● **REQUIRED WORK**
Within the records below, filter for lines carrying the word "generated" and copy them.

Saved entries:

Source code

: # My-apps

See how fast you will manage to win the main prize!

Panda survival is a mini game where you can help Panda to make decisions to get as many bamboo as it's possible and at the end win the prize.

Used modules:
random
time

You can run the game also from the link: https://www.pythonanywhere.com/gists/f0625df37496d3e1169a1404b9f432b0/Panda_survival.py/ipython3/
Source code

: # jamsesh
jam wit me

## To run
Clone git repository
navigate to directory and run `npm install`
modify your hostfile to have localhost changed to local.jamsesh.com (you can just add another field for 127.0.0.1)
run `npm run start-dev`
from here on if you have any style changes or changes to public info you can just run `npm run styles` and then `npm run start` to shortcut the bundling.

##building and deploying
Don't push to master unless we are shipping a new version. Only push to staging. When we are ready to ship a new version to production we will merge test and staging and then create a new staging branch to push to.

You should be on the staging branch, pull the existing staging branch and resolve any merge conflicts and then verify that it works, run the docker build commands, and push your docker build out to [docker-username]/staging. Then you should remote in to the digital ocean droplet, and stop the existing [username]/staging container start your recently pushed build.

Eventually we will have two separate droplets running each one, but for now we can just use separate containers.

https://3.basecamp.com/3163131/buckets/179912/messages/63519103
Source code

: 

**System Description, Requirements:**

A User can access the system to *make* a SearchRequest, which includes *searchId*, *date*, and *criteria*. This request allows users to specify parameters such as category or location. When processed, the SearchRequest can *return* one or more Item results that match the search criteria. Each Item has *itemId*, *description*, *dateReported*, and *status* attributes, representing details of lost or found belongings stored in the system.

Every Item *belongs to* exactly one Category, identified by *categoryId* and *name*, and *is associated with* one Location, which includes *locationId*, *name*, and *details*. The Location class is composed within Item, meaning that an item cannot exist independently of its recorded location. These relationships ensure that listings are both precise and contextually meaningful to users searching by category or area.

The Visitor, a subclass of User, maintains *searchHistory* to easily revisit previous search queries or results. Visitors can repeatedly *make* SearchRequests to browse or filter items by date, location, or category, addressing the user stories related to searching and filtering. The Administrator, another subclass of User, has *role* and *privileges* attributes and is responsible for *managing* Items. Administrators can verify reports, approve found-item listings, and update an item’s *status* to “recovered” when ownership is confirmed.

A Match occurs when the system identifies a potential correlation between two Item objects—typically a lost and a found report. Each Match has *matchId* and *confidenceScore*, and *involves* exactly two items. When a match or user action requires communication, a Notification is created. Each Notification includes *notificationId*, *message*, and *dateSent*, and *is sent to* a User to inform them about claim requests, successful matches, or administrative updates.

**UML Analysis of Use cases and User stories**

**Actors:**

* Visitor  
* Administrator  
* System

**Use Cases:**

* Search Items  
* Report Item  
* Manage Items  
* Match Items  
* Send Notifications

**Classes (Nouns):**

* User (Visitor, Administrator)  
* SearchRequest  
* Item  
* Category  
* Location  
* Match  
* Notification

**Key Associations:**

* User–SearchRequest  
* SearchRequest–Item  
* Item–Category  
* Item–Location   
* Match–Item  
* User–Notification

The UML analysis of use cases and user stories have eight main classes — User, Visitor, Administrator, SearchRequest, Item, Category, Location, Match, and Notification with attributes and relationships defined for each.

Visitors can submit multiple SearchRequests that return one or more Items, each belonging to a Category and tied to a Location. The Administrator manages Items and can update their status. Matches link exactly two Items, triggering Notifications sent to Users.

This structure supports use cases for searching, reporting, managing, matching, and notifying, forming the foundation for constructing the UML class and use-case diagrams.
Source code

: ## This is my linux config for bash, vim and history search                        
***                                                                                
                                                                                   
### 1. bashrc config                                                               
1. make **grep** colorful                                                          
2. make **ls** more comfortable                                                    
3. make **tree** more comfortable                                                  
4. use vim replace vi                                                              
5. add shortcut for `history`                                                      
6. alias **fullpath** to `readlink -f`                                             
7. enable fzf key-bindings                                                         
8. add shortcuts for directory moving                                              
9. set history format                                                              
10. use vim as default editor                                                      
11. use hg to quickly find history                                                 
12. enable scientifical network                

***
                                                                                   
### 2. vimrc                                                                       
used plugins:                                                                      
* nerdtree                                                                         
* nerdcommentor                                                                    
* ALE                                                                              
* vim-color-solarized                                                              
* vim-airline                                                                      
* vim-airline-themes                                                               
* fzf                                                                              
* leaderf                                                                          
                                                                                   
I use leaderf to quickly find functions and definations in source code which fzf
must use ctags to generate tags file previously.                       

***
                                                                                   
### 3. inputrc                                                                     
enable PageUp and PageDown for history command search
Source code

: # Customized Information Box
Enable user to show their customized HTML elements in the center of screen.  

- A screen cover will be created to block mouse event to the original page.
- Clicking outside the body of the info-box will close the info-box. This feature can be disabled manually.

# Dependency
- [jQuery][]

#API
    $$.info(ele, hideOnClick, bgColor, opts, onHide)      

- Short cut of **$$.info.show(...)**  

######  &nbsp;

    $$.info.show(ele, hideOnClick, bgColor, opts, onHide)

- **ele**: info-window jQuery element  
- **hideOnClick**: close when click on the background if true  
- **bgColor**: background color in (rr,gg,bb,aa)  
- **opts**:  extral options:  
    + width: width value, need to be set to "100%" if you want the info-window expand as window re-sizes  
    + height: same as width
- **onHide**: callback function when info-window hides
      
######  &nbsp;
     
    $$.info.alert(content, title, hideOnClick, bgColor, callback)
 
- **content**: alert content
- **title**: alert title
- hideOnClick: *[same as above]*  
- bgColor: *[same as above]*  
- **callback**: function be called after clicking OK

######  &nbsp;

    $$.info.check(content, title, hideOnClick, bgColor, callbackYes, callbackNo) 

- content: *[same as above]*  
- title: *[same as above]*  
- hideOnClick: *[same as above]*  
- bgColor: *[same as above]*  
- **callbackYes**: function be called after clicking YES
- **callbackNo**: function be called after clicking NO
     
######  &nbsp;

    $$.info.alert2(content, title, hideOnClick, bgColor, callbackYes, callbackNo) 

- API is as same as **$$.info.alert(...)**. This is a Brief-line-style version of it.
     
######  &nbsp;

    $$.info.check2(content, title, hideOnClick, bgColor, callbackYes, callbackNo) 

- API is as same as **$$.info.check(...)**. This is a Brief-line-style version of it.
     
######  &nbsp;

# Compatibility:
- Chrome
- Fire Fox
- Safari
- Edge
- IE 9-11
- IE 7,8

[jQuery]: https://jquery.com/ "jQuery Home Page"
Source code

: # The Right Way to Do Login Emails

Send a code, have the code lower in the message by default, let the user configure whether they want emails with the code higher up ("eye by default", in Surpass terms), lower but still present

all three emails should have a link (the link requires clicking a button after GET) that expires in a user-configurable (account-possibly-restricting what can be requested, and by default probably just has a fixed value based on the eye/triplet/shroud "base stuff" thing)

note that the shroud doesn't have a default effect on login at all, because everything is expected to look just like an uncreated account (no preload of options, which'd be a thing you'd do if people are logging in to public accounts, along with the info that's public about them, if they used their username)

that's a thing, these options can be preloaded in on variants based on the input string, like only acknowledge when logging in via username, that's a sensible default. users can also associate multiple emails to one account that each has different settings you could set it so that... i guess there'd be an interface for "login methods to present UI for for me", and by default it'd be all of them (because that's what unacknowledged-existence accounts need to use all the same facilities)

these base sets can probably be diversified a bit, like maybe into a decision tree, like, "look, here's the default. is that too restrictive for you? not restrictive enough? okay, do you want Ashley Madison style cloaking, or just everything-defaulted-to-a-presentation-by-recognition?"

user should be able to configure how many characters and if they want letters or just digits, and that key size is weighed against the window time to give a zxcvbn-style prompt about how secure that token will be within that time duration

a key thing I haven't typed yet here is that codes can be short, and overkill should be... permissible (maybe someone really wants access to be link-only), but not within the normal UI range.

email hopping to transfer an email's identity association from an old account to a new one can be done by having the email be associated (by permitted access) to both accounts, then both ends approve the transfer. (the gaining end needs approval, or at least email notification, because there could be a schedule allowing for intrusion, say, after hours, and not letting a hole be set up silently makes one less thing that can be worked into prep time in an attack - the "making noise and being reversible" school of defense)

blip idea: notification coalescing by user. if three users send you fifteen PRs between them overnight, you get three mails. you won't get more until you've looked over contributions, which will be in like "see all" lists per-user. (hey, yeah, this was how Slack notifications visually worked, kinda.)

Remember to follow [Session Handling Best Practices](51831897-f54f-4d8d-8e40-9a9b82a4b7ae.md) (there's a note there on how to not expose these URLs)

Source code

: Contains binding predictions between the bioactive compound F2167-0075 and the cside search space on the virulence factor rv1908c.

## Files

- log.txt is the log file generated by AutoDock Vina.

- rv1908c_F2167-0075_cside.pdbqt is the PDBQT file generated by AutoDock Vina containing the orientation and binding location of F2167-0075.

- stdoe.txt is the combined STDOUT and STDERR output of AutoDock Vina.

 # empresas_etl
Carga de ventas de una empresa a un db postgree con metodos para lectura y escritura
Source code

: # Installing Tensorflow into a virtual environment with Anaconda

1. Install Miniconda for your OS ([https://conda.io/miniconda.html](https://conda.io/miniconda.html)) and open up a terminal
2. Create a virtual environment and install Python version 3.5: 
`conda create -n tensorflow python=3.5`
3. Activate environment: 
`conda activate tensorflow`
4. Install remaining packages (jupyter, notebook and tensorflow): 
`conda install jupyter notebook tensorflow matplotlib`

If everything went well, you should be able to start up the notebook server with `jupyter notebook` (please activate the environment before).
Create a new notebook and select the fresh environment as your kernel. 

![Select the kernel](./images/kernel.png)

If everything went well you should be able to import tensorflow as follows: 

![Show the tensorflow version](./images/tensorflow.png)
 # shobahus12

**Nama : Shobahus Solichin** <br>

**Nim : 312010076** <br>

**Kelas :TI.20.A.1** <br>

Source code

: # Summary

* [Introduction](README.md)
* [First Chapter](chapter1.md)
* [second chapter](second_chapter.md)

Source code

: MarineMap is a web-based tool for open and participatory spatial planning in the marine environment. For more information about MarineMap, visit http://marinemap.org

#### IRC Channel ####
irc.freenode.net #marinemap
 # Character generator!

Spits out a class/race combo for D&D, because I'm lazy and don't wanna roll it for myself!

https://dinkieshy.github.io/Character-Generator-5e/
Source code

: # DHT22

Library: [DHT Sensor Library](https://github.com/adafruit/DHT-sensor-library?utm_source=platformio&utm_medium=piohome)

● **RESPONSE FOR THIS EXERCISE**
- log.txt is the log file generated by AutoDock Vina.
- rv1908c_F2167-0075_cside.pdbqt is the PDBQT file generated by AutoDock Vina containing the orientation and binding location of F2167-0075.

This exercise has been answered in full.